OUR SUCCESS HAS BEEN BUILT UPON SIGNIFICANT AND PROFITABLE GROWTH, AND WE MAY
NOT BE ABLE TO SUSTAIN OUR PROFITABLE GROWTH OR OUR RATE OF GROWTH OR BE ABLE TO
SUPPORT OUR GROWTH, ANY OF WHICH EVENTS WILL ADVERSELY AFFECT OUR PROFITS AND
RESULTS OF OPERATIONS.

         We have experienced significant growth from $606.8 million in total
assets and $534.8 million in total deposits at December 31, 2004 to $1.14
billion in total assets and $1.02 billion in total deposits at September 30,
2006. We expect to continue to experience growth in assets, deposits and scale
of operations. However, we do expect our levels of construction lending to taper
off and intend to replace this business by increasing our commercial and
industrial ("C&I") loan portfolios. If the margins in C&I business are less than
with construction lending, if our growth declines or if we do not manage our
growth effectively, we will become less profitable, which will adversely affect
our business and prospects.

         Our growth also subjects us to increased capital and operating needs.
We must continue to recruit experienced individuals who have the skills and
experience to manage our growing business lines but may have no prior history
with us. Our historical growth has caused us to update our policies and
procedures in response to this growth, and our plans for continued growth will
continue to place a significant strain on our personnel, systems and resources.
We cannot guarantee that our policies will be adequate or that we will be able
to recruit and train qualified individuals to implement our business strategy in
a timely, cost effective and efficient manner.

OUR RECENT OPERATING RESULTS MAY NOT BE INDICATIVE OF OUR FUTURE OPERATING
RESULTS.

         We may not be able to sustain our growth. Various factors, such as our
increased size, economic conditions, decreased construction and SBA loan demand,
governmental, regulatory and legislative considerations, competition and any
decrease in our ability to find and retain people that can make our
community-focused operating model successful, may impede our ability to expand
our market presence. If we experience a significant decrease in our growth rate,
our results of operations and financial condition may be adversely affected.

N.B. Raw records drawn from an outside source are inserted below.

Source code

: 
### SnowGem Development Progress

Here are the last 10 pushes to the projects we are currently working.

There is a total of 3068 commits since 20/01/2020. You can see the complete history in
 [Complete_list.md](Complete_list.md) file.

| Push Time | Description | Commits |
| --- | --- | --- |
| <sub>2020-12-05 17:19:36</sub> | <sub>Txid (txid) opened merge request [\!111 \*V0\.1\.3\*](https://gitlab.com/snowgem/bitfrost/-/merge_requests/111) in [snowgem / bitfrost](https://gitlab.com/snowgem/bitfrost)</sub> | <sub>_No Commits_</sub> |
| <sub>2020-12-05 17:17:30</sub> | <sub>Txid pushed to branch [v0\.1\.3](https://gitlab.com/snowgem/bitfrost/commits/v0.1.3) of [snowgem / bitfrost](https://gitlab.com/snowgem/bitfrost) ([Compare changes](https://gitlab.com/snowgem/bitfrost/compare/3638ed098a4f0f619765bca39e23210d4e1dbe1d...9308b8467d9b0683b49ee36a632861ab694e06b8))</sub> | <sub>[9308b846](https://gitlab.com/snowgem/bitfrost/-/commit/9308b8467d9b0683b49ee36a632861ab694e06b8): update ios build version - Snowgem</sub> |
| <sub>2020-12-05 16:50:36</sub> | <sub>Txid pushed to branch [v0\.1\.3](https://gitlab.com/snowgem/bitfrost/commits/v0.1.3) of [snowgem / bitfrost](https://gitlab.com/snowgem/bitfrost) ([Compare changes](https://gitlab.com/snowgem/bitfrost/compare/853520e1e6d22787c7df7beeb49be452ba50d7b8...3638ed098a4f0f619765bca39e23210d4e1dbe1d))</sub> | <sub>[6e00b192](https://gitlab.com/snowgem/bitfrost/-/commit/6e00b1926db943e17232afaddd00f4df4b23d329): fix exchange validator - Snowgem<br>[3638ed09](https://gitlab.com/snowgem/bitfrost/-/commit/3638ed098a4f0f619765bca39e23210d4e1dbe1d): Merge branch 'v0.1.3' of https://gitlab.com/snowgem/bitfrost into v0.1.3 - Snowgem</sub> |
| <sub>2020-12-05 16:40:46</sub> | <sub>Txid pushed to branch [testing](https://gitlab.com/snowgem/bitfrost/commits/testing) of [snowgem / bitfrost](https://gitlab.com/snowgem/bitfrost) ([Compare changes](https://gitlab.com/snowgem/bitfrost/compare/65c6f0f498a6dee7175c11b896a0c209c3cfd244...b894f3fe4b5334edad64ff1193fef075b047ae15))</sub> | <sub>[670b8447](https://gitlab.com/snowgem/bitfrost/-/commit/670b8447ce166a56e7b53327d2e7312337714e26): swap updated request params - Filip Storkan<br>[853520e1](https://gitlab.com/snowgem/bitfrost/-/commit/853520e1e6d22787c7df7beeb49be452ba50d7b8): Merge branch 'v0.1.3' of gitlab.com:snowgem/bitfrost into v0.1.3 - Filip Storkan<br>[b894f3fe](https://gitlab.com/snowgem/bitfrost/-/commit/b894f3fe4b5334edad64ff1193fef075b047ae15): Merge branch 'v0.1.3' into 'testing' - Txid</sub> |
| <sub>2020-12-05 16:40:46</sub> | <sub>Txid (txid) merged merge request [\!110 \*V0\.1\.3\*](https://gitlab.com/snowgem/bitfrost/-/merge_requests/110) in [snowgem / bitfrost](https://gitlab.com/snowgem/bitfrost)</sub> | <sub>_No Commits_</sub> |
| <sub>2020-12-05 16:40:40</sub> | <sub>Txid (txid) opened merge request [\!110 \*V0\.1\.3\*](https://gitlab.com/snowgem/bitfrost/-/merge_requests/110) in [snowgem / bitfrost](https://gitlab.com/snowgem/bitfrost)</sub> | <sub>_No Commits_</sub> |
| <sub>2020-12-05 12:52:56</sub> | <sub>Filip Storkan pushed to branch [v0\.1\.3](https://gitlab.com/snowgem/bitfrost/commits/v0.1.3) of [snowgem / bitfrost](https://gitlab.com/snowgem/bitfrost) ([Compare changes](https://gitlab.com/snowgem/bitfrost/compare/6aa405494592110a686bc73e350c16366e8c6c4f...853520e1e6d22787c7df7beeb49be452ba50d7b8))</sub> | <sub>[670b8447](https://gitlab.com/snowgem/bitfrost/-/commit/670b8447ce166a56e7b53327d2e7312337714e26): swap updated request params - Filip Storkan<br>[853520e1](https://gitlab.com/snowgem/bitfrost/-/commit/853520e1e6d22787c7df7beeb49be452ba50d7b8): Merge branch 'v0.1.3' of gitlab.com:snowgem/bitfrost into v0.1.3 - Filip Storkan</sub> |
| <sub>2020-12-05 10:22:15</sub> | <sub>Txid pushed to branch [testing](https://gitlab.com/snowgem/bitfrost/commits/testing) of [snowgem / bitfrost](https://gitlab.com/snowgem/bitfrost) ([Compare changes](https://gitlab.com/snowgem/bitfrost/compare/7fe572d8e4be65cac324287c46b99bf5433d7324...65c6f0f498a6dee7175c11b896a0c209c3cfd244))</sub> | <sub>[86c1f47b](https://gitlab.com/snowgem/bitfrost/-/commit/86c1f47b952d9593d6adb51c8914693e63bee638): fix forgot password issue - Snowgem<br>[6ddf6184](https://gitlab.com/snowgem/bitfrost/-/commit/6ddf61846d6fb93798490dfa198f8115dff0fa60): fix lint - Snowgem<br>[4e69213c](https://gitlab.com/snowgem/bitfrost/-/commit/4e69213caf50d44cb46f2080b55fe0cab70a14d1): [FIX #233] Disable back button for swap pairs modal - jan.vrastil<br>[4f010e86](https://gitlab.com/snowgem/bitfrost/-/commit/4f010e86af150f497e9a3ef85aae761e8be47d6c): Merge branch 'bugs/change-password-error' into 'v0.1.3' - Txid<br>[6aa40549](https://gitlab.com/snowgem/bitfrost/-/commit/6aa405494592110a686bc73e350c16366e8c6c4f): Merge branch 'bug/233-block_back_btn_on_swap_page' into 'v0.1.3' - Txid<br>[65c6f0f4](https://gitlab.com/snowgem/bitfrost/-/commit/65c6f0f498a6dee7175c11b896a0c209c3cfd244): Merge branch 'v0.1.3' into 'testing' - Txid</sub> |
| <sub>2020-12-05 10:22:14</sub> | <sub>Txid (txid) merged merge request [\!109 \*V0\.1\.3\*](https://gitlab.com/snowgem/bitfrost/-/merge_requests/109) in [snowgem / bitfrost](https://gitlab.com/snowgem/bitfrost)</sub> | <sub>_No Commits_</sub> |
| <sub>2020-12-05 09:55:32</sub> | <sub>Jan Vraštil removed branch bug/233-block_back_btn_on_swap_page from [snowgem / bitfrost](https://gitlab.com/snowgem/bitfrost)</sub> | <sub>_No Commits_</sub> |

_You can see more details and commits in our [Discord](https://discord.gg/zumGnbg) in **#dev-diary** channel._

OUR DEPENDENCE ON LOANS SECURED BY REAL ESTATE  SUBJECTS US TO RISKS RELATING TO
FLUCTUATIONS IN THE REAL ESTATE MARKET AND RELATED INTEREST RATES, ENVIRONMENTAL
RISKS AND  LEGISLATION  THAT COULD RESULT IN  SIGNIFICANT  ADDITIONAL  COSTS AND
CAPITAL  REQUIREMENTS  THAT COULD  ADVERSELY  AFFECT  OUR ASSETS AND  RESULTS OF
OPERATIONS.

         A significant portion of our loan portfolio is secured by real estate.
Real estate served as the principal source of collateral with respect to
approximately 95.4% and 93.6% of our loan portfolio at December 31, 2005 and
September 30, 2006, respectively. Our markets have experienced a sharp increase
in real estate values in recent years, in part as the result of historically low
interest rates. This year, real estate markets in California and elsewhere have
experienced a dramatic slowdown in appreciation, and in some cases a modest
depreciation. A decline in economic conditions or rising interest rates could
have an adverse effect on the demand for new loans, the ability of borrowers to
repay outstanding loans, the value of real estate and other collateral securing
loans and the value of real estate owned by us, as well as our financial
condition and results of operations in general and the market value of our
common stock. Acts of nature, including earthquakes and floods, which may cause
uninsured damage and other loss of value to real estate that secures these
loans, may also adversely affect our financial condition.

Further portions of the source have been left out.